By this point in the book we covered the basic ideas in a historical context and can home in on some specific ideas. It may well be a good idea to skip past the ideas of computability at first reading and dip into later chapters according to what interests you most.
For those interested in hardware, Chapter 7 is on the transistor, the silicon chip and Moore's Law. Chapter 8 is on the beginning, and the progression of the home or personal computer revolution. This is followed in Chapter 9 by computer games.
Chapter 10: Licklider's intergalactic computer network traces the beginnings of the journey that led to today's Internet, starting with the telegraph network which went global during the reign of Queen Victoria. This chapter covers packet switching, Ethernet and reaches TCP/IP protocol and ARPANET. The next looks at hypertext and World Wide Web. As well as Tim Berners Lee it introduces Jimmy Wales and Mark Zuckerberg and then Chapter 12 is devoted to The dark side of the web and looks at hacking and malware.
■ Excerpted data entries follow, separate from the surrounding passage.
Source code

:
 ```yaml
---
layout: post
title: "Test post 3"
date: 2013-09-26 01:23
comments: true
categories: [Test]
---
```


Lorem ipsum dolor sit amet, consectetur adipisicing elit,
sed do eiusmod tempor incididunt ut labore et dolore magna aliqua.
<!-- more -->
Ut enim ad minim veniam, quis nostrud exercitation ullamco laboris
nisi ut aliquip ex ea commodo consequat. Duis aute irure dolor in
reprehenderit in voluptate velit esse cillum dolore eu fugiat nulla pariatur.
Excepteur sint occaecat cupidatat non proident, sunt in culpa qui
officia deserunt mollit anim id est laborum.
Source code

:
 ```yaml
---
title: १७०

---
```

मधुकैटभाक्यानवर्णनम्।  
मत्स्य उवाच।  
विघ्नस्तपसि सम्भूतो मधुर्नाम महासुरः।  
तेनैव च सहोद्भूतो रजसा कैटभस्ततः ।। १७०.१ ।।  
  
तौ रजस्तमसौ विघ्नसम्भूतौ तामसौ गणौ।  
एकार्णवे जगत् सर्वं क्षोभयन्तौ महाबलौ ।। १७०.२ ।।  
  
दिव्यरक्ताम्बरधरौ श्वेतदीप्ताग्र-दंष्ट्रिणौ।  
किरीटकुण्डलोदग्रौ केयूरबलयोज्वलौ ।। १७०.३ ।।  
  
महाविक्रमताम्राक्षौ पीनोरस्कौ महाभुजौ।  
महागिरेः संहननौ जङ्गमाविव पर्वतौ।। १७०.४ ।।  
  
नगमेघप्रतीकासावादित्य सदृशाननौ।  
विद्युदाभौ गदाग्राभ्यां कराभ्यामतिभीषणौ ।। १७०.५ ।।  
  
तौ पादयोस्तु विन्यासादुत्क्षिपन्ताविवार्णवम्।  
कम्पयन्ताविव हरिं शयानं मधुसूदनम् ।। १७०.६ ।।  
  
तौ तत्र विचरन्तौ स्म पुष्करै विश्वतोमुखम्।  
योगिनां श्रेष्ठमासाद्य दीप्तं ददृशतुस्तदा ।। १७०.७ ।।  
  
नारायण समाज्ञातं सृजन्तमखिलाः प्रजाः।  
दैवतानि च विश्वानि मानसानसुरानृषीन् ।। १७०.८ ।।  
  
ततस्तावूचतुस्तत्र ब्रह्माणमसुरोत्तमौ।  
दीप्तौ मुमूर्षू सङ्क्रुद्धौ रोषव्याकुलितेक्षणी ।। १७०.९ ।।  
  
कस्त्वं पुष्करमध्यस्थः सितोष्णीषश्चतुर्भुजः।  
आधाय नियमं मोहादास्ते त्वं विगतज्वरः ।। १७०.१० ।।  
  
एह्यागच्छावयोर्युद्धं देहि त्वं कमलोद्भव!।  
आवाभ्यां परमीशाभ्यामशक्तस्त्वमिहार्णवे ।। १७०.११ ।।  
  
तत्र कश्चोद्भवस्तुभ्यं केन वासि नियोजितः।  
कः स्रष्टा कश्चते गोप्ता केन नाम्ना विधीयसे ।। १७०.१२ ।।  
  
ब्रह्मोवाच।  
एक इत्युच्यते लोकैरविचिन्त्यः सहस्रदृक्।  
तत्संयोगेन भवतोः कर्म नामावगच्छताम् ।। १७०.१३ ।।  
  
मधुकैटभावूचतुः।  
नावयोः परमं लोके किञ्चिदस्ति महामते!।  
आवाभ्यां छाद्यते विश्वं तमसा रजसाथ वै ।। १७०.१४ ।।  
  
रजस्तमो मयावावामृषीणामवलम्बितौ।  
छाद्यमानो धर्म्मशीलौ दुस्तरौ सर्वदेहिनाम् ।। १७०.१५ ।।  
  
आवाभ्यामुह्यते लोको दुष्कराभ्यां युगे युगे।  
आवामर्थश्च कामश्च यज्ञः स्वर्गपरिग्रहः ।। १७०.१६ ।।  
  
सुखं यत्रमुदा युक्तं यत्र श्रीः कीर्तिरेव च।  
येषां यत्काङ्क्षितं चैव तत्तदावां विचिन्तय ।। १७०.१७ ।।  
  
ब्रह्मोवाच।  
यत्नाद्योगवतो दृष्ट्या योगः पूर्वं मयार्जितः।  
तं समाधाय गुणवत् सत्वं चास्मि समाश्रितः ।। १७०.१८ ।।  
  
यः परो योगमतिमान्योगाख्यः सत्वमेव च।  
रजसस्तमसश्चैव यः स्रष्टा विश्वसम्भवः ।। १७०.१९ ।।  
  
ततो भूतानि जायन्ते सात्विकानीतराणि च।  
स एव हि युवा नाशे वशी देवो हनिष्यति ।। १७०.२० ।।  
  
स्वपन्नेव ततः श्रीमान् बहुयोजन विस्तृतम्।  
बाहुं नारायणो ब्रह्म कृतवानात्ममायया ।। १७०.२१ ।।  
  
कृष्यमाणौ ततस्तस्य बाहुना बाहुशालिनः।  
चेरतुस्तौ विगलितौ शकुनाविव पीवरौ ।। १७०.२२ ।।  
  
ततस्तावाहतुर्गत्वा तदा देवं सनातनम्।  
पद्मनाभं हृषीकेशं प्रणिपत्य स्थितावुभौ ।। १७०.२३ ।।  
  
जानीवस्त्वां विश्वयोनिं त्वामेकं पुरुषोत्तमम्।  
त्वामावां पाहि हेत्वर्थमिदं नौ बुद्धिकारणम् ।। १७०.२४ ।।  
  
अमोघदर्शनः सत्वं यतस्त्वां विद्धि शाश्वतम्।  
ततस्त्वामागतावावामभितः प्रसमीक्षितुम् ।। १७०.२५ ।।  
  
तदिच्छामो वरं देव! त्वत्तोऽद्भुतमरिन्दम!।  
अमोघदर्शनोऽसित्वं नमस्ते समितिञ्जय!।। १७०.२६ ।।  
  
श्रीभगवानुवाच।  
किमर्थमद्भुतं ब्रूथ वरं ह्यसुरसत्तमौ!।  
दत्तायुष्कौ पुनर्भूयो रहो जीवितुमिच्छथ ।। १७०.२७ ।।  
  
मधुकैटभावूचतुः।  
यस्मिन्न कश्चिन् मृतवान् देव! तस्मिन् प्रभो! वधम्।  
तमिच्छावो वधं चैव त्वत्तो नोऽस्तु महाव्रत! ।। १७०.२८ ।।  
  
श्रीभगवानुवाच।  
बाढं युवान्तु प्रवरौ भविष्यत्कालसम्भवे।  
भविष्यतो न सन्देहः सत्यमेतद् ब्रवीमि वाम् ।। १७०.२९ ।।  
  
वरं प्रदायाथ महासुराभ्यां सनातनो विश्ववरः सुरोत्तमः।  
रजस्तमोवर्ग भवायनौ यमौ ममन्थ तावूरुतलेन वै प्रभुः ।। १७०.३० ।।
Chapters 13 covers artificial intelligence and neural networks and Chapter 14 goes on to machine learning. Nanotechnolgy and quantum computing are the topics of Chapter 15 and we reach robotics and the Internet of Things in Chapter 16. The book rounds out with a chapter that looks at computers in science fiction.
The A4 format of this book, which is available in both hardback and paperback, is the feature that marks it out as a textbook. But while it is intended to be intelligible to both high school and first-year university students, it has a lot to offer the general reader and even those already part of the computing universe as a coherent, well-written account of its past, present and future.